─── SUPPLIED DATA
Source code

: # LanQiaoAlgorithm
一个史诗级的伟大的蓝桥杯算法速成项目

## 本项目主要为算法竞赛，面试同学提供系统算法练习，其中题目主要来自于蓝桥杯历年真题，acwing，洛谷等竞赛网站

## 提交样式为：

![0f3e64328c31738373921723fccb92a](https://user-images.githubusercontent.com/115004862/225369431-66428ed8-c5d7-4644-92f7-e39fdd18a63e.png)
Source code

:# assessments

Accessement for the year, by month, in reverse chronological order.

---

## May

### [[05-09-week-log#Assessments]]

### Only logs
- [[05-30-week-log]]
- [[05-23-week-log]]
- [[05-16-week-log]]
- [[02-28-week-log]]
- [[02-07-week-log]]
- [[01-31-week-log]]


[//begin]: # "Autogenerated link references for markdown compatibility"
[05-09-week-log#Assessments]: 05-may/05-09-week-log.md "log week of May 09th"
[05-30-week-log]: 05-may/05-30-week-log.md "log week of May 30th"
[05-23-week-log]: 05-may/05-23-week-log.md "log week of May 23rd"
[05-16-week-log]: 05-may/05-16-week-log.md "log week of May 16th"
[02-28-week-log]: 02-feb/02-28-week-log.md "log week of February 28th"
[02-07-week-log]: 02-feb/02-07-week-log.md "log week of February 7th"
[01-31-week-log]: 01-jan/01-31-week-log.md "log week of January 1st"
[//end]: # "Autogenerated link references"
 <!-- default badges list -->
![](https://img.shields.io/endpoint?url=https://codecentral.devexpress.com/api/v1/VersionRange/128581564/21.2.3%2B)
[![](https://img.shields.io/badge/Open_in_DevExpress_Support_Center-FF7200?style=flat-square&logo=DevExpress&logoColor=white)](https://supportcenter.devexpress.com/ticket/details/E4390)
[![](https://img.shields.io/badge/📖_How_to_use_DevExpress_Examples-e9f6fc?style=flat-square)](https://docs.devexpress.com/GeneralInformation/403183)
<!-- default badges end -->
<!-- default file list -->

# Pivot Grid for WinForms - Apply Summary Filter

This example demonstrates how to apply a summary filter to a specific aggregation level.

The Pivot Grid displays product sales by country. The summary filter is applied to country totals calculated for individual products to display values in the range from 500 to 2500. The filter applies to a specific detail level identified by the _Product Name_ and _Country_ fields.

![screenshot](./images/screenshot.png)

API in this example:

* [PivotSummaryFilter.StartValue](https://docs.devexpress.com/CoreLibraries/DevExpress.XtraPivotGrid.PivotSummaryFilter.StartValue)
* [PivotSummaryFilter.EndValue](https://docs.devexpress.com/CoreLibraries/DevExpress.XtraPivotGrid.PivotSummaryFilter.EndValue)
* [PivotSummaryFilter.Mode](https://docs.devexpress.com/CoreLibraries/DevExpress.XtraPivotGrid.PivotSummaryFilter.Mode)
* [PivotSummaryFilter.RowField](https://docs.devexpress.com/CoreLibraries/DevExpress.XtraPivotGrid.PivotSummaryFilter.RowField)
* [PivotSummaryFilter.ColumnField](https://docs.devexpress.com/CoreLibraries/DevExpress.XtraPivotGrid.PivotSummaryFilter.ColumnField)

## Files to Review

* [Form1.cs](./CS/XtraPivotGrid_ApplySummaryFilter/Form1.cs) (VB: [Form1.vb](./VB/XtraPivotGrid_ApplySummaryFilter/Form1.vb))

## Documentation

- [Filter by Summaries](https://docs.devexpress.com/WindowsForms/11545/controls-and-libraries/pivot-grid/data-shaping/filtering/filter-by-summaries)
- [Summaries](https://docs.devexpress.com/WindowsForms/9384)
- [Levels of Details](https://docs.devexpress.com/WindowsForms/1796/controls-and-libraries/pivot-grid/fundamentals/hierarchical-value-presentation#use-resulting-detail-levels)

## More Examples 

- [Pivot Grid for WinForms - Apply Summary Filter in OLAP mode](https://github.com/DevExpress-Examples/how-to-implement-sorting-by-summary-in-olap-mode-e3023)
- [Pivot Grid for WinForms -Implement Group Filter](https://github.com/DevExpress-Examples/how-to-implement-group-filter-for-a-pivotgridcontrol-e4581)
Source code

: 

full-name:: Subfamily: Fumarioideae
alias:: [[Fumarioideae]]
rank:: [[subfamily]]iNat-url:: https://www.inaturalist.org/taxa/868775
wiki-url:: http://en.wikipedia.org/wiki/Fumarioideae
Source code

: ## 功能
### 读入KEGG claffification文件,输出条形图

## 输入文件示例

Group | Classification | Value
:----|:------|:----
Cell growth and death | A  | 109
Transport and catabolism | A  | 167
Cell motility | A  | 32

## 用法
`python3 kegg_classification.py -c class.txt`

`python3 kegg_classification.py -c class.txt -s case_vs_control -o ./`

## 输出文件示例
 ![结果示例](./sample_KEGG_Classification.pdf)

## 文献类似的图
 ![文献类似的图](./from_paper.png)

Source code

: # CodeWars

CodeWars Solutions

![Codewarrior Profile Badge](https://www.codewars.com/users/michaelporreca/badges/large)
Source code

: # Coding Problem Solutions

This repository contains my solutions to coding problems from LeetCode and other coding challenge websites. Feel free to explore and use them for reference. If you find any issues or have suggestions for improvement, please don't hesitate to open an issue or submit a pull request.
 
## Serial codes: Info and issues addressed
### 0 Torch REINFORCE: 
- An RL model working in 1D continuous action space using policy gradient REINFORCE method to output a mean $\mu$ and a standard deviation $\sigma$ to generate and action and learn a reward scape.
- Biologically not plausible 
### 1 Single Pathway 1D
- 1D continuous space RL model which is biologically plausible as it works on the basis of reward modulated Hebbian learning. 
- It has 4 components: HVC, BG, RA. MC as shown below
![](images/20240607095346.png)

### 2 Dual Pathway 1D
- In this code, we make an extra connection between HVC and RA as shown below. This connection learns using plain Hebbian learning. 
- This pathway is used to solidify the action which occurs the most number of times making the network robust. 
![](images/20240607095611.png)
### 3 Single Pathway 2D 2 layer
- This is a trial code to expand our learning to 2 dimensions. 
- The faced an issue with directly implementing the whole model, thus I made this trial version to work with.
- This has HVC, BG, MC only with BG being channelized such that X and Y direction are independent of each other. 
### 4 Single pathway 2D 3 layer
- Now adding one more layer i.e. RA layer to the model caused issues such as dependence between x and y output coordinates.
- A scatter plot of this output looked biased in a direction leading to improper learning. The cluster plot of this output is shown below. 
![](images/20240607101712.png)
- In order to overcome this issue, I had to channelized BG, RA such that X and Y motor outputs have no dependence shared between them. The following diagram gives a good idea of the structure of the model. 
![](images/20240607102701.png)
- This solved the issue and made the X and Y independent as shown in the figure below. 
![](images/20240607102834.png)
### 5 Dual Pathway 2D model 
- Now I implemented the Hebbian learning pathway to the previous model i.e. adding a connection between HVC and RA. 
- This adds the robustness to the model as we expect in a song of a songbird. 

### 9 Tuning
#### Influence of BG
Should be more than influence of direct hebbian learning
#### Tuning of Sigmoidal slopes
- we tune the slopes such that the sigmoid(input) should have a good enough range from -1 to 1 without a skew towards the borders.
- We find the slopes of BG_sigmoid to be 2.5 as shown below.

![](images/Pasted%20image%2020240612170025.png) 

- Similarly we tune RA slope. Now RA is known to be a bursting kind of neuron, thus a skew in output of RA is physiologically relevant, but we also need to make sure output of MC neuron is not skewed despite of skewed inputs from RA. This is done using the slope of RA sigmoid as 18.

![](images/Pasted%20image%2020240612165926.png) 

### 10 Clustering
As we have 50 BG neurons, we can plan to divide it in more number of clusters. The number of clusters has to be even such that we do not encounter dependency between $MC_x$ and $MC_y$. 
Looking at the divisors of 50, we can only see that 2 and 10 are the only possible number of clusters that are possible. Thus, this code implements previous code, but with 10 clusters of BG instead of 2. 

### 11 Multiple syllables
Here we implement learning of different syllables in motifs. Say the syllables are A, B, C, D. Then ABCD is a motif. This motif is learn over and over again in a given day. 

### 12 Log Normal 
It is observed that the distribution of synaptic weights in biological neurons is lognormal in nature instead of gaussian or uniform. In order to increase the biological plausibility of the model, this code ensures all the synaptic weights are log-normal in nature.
──────
=== EXERCISE DIRECTIONS ===
All lines with the word "connection" need to be copied from the data above.

=== WRITTEN RESPONSE ===
- In this code, we make an extra connection between HVC and RA as shown below. This connection learns using plain Hebbian learning. 
- Now I implemented the Hebbian learning pathway to the previous model i.e. adding a connection between HVC and RA. 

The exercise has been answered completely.